GOAL OF THE EXERCISE —
Lines in which "University" appears should be pulled from the data below.

◇ ◇ ◇ ◇

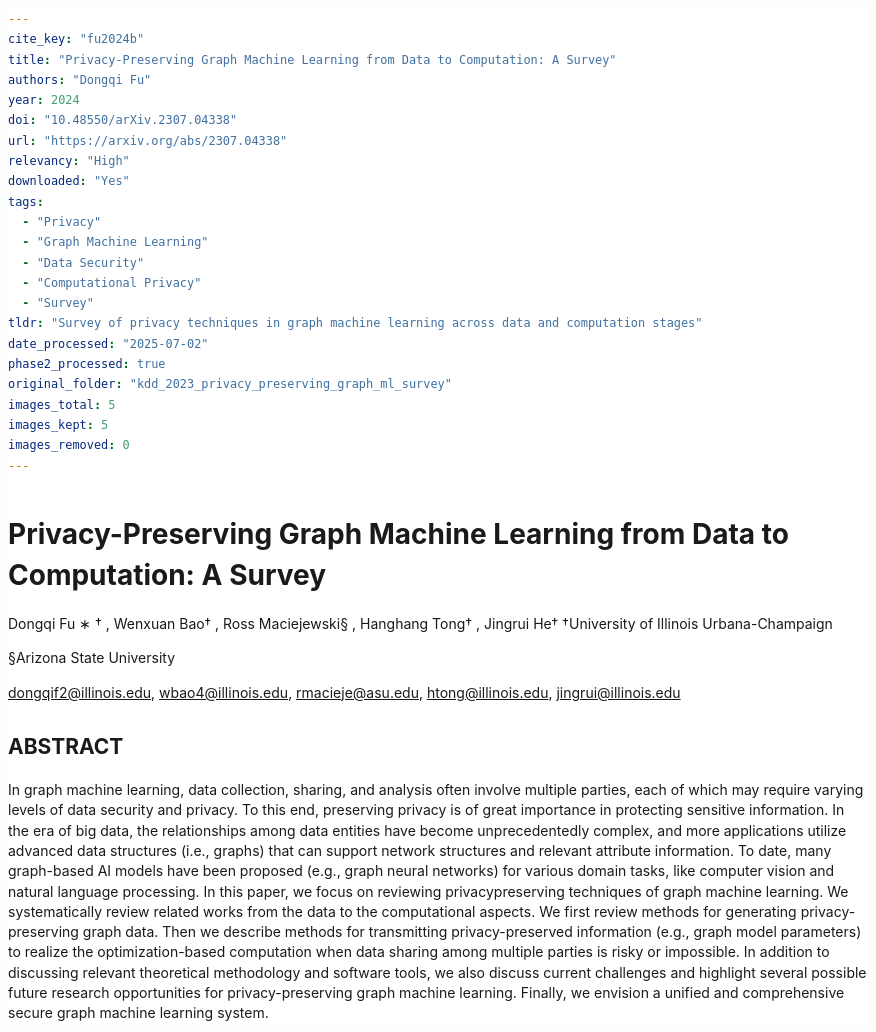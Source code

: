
 ```yaml
---
cite_key: "fu2024b"
title: "Privacy-Preserving Graph Machine Learning from Data to Computation: A Survey"
authors: "Dongqi Fu"
year: 2024
doi: "10.48550/arXiv.2307.04338"
url: "https://arxiv.org/abs/2307.04338"
relevancy: "High"
downloaded: "Yes"
tags:
  - "Privacy"
  - "Graph Machine Learning"
  - "Data Security"
  - "Computational Privacy"
  - "Survey"
tldr: "Survey of privacy techniques in graph machine learning across data and computation stages"
date_processed: "2025-07-02"
phase2_processed: true
original_folder: "kdd_2023_privacy_preserving_graph_ml_survey"
images_total: 5
images_kept: 5
images_removed: 0
---
```


# Privacy-Preserving Graph Machine Learning from Data to Computation: A Survey

Dongqi Fu ∗ † , Wenxuan Bao† , Ross Maciejewski§ , Hanghang Tong† , Jingrui He† †University of Illinois Urbana-Champaign

§Arizona State University

dongqif2@illinois.edu, wbao4@illinois.edu, rmacieje@asu.edu, htong@illinois.edu, jingrui@illinois.edu

## ABSTRACT

In graph machine learning, data collection, sharing, and analysis often involve multiple parties, each of which may require varying levels of data security and privacy. To this end, preserving privacy is of great importance in protecting sensitive information. In the era of big data, the relationships among data entities have become unprecedentedly complex, and more applications utilize advanced data structures (i.e., graphs) that can support network structures and relevant attribute information. To date, many graph-based AI models have been proposed (e.g., graph neural networks) for various domain tasks, like computer vision and natural language processing. In this paper, we focus on reviewing privacypreserving techniques of graph machine learning. We systematically review related works from the data to the computational aspects. We first review methods for generating privacy-preserving graph data. Then we describe methods for transmitting privacy-preserved information (e.g., graph model parameters) to realize the optimization-based computation when data sharing among multiple parties is risky or impossible. In addition to discussing relevant theoretical methodology and software tools, we also discuss current challenges and highlight several possible future research opportunities for privacy-preserving graph machine learning. Finally, we envision a unified and comprehensive secure graph machine learning system.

◇ ◇ ◇ ◇

SOLUTION —
Dongqi Fu ∗ † , Wenxuan Bao† , Ross Maciejewski§ , Hanghang Tong† , Jingrui He† †University of Illinois Urbana-Champaign
§Arizona State University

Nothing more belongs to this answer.